> [Assignment]: Search the material below for the string "Never". Return every line that holds it.

Segment Open

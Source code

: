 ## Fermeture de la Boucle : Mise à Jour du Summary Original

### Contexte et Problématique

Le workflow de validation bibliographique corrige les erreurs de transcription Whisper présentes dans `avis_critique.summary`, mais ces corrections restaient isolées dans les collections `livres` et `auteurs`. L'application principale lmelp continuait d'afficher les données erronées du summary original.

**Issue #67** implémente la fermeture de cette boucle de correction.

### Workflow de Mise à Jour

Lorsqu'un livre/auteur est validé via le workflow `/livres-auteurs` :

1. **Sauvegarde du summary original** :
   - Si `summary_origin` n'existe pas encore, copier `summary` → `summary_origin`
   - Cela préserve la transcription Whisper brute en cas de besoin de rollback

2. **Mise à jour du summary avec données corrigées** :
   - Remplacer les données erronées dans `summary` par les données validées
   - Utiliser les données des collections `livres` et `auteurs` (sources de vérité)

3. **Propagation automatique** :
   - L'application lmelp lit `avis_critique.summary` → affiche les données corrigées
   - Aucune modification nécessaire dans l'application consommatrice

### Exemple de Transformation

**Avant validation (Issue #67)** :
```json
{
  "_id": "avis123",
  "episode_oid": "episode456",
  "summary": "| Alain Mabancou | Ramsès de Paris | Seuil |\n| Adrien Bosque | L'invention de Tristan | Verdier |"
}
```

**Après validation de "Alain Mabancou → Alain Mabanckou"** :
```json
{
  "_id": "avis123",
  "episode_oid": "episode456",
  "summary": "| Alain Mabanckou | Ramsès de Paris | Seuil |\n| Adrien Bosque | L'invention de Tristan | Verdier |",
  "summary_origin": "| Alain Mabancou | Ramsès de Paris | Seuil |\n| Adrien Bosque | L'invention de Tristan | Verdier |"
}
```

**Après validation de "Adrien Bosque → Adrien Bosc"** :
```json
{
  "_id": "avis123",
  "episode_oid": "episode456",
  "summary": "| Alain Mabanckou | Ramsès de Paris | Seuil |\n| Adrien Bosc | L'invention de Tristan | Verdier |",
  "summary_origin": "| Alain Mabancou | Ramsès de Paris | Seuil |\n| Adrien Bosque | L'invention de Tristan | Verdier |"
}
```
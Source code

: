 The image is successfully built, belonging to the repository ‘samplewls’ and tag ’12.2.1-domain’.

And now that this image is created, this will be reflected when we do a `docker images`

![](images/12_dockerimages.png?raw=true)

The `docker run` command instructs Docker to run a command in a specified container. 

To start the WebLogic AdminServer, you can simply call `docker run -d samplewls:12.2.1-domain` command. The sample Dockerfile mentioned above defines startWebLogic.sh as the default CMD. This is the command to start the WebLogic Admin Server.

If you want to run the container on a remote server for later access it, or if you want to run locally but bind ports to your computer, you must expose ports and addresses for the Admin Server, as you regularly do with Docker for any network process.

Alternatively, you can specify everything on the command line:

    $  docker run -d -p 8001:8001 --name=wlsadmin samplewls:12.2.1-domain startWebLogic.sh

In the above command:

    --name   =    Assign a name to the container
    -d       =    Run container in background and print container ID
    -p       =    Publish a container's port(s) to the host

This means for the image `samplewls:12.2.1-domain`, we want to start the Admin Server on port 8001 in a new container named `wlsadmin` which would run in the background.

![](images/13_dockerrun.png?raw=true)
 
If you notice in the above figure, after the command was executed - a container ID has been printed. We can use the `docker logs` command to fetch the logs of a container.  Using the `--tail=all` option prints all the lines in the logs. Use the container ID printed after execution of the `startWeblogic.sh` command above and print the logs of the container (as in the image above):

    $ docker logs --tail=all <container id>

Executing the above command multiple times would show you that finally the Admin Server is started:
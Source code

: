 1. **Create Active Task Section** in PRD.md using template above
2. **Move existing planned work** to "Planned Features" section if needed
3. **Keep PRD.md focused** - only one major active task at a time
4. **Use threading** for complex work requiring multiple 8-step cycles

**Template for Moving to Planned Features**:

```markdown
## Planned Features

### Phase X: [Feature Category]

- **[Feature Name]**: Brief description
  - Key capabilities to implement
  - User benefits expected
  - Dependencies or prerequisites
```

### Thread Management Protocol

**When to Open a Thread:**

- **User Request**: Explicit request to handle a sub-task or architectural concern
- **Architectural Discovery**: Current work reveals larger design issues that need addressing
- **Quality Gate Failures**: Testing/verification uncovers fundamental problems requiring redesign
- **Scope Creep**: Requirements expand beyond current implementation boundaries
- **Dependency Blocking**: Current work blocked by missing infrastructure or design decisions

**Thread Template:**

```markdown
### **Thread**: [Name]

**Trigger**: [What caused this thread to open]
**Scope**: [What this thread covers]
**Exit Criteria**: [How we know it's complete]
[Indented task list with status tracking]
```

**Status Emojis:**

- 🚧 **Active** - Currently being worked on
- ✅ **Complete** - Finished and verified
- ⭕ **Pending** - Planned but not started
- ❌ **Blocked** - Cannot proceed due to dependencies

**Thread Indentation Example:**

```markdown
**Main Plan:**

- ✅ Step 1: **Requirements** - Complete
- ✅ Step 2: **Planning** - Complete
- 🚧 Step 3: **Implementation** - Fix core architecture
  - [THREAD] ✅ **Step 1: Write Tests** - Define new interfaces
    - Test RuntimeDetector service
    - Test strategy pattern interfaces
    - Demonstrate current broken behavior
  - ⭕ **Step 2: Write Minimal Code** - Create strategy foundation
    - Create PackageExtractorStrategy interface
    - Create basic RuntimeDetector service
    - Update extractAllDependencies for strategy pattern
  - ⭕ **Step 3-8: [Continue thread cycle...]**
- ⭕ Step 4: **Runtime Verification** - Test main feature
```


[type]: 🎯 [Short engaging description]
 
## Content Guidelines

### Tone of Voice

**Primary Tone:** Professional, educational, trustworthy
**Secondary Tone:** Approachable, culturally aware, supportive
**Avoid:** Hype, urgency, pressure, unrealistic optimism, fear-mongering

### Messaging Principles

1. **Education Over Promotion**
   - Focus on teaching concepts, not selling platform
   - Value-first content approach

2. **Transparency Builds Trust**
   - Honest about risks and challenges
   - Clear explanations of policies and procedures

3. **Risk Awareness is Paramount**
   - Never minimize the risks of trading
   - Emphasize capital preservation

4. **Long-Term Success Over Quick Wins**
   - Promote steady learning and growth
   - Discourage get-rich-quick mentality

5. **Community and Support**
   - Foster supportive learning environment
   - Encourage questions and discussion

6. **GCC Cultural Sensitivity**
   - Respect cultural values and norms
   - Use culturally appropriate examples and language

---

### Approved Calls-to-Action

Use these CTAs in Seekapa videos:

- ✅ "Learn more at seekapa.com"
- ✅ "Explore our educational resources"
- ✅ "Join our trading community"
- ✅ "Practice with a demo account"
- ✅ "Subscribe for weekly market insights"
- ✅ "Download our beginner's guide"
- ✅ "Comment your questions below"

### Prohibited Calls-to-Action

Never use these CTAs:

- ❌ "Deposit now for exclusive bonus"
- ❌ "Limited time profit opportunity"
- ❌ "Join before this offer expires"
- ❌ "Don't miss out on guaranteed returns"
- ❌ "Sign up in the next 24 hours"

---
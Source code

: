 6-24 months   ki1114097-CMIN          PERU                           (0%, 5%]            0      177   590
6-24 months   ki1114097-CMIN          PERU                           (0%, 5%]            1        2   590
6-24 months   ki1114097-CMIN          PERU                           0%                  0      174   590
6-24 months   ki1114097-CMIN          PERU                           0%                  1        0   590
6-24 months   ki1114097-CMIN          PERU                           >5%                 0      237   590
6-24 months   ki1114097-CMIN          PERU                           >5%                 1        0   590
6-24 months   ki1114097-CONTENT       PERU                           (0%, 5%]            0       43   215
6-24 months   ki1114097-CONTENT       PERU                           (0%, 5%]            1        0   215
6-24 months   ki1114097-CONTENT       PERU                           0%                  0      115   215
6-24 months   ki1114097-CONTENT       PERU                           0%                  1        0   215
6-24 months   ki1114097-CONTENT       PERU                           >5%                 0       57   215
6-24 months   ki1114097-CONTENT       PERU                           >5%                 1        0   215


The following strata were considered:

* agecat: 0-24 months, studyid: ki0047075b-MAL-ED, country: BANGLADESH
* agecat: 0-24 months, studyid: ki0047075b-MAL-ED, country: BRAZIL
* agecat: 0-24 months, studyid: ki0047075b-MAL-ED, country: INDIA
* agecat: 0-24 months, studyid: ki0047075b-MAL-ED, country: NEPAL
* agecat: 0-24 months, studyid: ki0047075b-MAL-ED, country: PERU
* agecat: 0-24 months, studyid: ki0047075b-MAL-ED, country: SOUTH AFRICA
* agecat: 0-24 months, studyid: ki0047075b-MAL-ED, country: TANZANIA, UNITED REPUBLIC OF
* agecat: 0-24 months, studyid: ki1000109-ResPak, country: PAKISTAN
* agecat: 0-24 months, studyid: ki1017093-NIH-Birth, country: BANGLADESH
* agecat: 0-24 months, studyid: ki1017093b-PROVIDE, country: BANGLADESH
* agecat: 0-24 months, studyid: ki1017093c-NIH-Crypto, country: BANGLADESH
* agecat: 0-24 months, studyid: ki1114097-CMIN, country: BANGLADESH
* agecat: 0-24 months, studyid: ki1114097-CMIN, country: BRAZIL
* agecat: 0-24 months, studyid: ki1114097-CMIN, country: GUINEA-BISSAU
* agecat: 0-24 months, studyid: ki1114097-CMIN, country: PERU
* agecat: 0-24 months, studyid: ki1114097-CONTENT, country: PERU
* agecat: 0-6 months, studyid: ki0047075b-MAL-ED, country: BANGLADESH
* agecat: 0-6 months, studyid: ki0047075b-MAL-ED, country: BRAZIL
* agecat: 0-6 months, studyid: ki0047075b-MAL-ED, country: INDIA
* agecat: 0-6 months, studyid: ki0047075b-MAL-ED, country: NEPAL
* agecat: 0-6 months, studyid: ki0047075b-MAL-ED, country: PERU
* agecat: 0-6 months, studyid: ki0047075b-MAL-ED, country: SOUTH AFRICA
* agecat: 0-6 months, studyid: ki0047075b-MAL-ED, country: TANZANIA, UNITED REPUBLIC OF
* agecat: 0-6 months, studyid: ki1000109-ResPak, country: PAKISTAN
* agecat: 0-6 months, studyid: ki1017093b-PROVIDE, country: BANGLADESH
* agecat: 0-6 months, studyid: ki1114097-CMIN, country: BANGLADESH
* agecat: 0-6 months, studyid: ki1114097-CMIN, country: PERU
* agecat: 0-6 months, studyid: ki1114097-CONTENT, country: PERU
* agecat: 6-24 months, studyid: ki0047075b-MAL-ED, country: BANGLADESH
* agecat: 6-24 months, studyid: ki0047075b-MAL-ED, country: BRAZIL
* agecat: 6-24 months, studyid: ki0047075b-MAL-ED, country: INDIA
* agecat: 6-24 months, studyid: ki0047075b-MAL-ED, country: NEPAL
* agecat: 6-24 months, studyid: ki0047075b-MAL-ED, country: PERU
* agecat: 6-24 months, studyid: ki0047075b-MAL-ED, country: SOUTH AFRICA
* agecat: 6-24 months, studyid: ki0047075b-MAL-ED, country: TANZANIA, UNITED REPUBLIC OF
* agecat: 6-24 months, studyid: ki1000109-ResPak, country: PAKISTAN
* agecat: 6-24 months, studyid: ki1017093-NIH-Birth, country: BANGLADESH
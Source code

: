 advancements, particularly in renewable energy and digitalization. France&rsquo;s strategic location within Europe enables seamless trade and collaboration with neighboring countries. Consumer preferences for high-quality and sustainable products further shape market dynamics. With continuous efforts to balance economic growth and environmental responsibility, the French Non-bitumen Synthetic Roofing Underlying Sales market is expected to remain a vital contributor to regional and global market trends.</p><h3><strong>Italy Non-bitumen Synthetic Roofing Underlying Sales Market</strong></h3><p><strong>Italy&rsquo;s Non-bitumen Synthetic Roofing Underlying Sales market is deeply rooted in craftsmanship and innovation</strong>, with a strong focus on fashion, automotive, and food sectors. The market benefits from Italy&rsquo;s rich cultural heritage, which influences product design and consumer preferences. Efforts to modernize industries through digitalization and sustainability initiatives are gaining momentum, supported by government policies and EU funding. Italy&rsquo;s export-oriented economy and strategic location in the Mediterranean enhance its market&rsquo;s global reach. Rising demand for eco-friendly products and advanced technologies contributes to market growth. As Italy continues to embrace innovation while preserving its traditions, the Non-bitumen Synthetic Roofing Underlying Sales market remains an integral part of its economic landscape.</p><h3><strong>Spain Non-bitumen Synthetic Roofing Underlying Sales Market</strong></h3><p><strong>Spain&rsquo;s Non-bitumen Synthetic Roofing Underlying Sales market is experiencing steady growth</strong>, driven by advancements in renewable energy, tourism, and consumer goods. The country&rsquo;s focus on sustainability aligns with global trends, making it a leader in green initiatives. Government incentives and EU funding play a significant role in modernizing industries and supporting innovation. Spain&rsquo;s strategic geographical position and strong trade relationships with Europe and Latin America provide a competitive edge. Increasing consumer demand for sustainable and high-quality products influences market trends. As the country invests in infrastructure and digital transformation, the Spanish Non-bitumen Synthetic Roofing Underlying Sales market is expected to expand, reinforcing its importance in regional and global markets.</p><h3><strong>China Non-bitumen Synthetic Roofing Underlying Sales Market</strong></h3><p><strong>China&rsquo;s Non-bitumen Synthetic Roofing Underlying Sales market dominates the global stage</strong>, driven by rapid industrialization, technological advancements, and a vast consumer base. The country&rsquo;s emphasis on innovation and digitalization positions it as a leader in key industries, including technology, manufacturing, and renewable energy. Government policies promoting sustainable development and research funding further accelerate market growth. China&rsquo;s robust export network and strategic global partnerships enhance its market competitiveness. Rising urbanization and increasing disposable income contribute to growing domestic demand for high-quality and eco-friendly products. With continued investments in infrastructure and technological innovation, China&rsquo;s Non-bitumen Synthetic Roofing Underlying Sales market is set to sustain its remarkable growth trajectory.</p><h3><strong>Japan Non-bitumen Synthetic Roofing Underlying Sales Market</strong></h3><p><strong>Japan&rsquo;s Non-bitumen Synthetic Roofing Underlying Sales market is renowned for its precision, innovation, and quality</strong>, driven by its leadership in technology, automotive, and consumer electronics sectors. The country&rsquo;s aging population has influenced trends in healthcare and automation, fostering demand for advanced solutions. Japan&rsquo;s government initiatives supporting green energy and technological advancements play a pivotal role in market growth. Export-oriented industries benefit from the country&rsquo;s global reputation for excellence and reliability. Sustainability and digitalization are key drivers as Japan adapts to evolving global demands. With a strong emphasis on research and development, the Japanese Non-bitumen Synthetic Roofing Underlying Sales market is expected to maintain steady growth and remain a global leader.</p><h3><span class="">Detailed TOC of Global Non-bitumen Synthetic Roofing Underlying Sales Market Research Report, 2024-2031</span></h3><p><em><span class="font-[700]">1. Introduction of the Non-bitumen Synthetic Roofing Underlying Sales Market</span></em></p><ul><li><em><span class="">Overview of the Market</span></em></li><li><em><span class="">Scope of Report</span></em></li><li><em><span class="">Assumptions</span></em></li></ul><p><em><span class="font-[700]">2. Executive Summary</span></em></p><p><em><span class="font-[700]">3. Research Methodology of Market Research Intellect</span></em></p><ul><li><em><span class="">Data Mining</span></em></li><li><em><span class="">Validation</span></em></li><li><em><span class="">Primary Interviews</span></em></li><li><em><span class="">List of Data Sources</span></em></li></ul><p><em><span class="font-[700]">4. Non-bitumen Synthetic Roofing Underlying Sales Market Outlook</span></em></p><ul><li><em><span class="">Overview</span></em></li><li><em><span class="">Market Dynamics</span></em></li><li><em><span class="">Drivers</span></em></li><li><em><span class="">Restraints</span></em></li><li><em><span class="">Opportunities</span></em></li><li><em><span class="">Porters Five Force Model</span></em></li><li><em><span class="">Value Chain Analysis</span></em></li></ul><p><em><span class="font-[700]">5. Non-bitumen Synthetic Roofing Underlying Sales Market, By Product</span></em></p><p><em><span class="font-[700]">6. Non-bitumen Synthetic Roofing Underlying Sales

Segment Closed

> [Solution to the problem]:
   - Never minimize the risks of trading
Never use these CTAs:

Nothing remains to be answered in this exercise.